Research output: Contribution to journal › Article › Academic › peer-review
- Damage and Repair in Cancer Development and Cancer Treatment (DARE)
- Guided Treatment in Optimal Selected Cancer Patients (GUTS)
- Life Course Epidemiology (LCE)
- Bioadhesion, Biocompatibility and Infection (BIOBI)
- Targeted Gynaecologic Oncology (TARGON)
- Basic and Translational Research and Imaging Methodology Development in Groningen (BRIDGE)

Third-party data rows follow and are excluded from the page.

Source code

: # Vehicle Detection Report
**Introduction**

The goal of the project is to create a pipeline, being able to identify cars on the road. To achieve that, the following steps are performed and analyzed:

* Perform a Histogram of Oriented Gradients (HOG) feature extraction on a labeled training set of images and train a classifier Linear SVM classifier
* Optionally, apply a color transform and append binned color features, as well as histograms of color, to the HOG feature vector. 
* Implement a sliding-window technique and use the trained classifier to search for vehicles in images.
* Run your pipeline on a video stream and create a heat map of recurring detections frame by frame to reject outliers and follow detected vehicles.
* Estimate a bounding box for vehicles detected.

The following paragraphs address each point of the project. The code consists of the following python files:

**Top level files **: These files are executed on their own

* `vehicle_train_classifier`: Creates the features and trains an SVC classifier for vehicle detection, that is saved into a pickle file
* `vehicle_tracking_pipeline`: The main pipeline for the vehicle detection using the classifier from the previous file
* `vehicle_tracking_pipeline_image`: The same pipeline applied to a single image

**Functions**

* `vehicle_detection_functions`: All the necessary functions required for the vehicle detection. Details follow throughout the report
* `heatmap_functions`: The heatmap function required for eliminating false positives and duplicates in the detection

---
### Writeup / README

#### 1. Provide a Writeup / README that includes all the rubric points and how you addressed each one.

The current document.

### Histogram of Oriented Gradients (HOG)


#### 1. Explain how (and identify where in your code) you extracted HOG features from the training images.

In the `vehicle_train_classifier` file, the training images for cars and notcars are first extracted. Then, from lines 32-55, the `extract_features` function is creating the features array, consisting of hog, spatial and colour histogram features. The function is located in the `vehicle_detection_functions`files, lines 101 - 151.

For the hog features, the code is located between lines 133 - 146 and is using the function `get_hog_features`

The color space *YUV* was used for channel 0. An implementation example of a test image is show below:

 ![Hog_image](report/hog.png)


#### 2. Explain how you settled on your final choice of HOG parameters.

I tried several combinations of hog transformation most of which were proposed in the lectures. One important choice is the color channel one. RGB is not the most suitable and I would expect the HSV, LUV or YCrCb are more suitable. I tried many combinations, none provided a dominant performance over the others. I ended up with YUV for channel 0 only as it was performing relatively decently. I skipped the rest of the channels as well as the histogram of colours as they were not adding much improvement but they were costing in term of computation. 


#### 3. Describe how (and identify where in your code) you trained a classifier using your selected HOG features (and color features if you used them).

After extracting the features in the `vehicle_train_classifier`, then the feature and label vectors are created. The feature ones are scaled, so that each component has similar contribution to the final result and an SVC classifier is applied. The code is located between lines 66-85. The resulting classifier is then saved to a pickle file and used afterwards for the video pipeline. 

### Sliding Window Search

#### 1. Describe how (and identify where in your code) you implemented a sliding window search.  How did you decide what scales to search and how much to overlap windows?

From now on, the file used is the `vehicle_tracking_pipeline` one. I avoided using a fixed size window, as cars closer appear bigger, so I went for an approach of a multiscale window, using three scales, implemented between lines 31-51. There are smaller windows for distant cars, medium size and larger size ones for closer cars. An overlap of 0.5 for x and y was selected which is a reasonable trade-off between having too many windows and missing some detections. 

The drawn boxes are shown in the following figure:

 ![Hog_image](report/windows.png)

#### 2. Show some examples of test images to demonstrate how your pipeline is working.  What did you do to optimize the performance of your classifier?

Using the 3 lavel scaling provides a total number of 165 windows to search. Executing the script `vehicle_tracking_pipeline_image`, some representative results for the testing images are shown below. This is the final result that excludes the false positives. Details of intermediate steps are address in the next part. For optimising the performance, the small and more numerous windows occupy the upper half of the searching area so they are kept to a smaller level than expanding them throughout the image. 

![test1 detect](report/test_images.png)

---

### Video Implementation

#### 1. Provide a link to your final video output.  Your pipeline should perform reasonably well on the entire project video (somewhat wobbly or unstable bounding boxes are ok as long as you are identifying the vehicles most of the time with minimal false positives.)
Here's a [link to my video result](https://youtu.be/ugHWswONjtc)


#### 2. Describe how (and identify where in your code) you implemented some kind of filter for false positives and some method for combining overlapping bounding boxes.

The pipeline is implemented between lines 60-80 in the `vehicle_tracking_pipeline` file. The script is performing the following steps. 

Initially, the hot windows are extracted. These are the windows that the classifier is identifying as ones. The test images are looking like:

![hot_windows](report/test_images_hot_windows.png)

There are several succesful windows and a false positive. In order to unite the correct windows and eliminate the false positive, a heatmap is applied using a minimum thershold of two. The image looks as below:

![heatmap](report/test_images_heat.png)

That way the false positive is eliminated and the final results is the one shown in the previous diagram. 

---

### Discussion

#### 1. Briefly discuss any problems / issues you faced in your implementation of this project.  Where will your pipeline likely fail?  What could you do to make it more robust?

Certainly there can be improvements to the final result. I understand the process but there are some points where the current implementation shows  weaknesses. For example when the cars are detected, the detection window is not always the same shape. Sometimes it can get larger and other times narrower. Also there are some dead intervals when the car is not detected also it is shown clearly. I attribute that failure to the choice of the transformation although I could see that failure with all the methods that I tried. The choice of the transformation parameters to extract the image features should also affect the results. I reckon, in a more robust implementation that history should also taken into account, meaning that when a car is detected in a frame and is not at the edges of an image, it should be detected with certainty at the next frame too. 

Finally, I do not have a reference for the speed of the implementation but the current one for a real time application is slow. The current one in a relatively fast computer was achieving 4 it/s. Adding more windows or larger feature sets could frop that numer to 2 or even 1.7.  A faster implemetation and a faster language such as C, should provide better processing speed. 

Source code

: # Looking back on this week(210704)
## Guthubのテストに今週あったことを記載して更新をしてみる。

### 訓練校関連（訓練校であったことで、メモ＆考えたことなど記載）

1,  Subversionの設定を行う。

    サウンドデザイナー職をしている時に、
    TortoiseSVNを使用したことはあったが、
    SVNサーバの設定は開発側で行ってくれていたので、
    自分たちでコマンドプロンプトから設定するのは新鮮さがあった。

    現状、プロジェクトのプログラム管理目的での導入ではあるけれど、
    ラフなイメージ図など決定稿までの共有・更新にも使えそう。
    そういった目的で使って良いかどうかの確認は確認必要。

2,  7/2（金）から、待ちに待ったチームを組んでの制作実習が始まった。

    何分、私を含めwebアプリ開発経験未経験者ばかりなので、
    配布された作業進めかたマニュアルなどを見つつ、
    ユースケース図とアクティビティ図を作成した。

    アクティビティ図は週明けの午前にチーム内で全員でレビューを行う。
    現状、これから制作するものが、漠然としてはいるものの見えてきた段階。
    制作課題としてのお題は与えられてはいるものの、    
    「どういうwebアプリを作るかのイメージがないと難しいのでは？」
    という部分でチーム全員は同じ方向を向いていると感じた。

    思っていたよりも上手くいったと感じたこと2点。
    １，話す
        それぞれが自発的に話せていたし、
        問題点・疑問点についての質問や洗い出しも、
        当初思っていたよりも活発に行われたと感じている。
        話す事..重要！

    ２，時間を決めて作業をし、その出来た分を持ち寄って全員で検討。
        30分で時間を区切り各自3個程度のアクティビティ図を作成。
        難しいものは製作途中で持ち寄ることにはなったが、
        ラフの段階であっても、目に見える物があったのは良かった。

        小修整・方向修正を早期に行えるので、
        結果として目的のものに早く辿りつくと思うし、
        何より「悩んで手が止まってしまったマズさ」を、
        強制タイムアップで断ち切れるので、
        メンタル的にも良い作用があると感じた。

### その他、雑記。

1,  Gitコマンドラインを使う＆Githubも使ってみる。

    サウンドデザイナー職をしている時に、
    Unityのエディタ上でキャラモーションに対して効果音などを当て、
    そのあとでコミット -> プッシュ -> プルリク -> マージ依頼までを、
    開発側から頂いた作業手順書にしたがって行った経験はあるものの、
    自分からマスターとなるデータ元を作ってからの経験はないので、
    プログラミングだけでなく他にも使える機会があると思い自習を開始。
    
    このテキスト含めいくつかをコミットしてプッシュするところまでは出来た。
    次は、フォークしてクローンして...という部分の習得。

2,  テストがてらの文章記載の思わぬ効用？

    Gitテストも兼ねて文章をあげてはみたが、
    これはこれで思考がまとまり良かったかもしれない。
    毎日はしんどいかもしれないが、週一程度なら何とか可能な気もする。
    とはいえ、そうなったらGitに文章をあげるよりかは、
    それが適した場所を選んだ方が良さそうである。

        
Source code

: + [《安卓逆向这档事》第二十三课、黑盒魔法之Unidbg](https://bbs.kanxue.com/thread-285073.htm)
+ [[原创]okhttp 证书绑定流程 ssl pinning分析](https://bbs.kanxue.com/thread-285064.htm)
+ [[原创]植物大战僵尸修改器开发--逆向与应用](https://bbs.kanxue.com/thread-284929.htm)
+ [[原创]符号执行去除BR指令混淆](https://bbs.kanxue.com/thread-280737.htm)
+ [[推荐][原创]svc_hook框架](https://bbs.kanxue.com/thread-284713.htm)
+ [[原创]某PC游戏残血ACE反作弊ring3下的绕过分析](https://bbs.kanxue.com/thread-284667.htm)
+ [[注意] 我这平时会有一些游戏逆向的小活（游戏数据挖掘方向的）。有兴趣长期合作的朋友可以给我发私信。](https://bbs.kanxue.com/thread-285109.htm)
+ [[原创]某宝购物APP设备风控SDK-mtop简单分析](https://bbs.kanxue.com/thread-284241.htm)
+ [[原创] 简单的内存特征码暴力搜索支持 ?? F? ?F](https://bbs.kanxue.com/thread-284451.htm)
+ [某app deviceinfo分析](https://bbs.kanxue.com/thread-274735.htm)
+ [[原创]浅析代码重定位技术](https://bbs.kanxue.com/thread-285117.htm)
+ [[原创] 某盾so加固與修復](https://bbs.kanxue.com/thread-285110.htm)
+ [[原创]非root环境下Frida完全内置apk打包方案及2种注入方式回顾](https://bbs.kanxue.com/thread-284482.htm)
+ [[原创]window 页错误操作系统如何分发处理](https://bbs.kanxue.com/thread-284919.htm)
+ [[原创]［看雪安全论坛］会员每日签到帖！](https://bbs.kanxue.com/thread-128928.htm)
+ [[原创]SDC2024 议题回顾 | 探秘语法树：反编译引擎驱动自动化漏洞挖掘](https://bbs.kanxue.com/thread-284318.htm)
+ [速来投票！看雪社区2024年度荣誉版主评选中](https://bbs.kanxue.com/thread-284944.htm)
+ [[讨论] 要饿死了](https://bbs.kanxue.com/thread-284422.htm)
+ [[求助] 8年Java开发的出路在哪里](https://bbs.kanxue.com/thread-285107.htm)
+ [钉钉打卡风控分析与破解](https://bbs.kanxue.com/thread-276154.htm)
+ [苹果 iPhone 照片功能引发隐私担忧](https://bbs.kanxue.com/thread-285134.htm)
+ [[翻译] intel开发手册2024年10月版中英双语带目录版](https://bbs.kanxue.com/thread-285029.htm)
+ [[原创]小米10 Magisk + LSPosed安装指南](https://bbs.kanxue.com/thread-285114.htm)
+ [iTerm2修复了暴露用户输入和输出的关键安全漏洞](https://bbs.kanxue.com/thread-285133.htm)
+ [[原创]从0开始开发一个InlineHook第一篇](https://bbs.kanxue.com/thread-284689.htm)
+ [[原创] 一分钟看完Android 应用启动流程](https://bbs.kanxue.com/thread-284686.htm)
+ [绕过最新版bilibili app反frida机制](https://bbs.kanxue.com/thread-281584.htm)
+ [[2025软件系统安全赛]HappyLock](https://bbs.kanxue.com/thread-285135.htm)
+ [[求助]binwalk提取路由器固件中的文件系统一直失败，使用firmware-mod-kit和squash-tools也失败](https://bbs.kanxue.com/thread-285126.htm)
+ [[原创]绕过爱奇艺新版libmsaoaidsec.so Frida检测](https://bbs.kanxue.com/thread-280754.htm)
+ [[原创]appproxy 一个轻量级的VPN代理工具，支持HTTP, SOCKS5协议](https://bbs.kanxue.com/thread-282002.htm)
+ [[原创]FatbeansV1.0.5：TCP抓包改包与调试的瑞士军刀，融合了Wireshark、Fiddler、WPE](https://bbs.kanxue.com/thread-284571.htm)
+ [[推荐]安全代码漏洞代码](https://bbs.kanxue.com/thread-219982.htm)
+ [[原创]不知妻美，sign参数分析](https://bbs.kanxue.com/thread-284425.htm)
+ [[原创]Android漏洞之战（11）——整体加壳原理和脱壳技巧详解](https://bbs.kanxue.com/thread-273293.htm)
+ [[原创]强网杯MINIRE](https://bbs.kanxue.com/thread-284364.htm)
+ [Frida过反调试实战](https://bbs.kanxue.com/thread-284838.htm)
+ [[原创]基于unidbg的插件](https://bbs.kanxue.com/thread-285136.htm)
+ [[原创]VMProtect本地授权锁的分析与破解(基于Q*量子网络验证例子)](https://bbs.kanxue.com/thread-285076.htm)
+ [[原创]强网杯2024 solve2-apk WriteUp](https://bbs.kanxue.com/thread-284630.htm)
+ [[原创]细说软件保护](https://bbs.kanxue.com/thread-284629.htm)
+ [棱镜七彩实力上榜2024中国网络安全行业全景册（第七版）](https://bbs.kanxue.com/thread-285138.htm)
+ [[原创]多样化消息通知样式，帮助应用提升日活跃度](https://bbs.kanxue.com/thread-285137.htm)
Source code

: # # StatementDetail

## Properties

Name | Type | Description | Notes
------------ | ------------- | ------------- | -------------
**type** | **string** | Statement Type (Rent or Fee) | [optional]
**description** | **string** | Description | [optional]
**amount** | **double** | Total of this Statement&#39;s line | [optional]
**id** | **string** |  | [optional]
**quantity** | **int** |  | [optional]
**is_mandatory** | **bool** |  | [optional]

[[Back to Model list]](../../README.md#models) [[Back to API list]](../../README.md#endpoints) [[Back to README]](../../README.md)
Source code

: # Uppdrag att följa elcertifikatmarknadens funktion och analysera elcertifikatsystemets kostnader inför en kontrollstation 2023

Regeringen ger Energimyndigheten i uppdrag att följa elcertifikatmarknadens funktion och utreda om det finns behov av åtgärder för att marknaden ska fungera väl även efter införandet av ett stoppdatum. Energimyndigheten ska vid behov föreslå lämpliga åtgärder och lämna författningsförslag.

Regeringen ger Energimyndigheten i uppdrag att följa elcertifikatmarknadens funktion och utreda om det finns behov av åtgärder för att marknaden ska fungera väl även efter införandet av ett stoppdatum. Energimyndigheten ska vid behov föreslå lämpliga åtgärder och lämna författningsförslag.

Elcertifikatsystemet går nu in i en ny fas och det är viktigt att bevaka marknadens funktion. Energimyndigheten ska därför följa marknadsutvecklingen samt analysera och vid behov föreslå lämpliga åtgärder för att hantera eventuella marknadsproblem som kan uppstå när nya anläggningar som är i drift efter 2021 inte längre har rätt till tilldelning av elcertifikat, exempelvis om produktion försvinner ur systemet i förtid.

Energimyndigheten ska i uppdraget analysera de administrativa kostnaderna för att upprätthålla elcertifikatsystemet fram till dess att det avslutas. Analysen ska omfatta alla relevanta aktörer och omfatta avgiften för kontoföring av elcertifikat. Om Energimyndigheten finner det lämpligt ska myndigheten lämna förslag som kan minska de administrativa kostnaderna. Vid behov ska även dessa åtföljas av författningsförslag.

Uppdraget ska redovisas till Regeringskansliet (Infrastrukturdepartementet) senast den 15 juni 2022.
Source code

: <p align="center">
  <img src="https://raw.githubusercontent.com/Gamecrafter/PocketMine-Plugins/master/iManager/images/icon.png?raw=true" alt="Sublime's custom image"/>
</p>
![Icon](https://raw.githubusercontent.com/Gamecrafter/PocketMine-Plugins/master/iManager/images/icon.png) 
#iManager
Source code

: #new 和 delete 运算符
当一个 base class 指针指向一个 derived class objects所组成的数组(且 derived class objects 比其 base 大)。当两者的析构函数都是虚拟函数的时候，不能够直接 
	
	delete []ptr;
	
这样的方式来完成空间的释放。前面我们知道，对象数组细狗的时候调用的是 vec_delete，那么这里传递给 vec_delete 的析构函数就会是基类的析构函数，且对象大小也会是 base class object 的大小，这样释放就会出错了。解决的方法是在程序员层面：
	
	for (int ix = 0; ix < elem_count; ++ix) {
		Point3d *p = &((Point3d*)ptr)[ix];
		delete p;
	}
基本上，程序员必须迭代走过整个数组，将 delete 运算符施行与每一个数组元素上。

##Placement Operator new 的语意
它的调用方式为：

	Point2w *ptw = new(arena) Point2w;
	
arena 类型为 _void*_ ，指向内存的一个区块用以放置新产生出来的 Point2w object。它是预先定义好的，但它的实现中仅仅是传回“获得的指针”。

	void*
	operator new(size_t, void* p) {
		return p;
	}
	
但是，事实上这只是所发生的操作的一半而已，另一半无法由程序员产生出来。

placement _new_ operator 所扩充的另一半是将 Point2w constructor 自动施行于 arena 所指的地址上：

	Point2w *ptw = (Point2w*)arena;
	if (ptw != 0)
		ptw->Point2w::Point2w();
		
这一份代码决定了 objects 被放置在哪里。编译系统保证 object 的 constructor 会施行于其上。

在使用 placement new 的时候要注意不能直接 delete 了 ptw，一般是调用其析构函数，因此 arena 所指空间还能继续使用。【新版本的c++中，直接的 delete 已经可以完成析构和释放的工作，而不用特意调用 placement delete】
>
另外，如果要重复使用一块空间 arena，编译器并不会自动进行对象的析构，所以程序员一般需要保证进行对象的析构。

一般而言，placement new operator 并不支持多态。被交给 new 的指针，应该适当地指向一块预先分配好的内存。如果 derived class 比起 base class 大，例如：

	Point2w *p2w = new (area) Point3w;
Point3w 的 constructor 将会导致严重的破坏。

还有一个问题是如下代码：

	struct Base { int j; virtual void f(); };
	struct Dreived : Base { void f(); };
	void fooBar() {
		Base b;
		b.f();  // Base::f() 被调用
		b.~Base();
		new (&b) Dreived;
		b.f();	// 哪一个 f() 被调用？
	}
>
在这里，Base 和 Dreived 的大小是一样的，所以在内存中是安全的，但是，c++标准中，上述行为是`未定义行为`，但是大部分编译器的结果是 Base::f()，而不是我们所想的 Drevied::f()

OBJECTIVE: The Fas-Associated Death Domain (FADD) gene is located in the chromosome 11q13-region and frequently is amplified in head and neck squamous cell carcinoma. Expression of FADD and its phosphorylated isoform (pFADD) have been associated with aggressive tumor growth, lymph node metastasis, and overall survival. Previously, we demonstrated that pFADD expression was related to a significantly improved local control in early stage (tumor [T]1 to T2) glottic laryngeal squamous cell carcinoma (LSCC). The aim of this study was to examine the prognostic value of pFADD and FADD in T1 to T2 supraglottic LSCC treated with primarily radiotherapy.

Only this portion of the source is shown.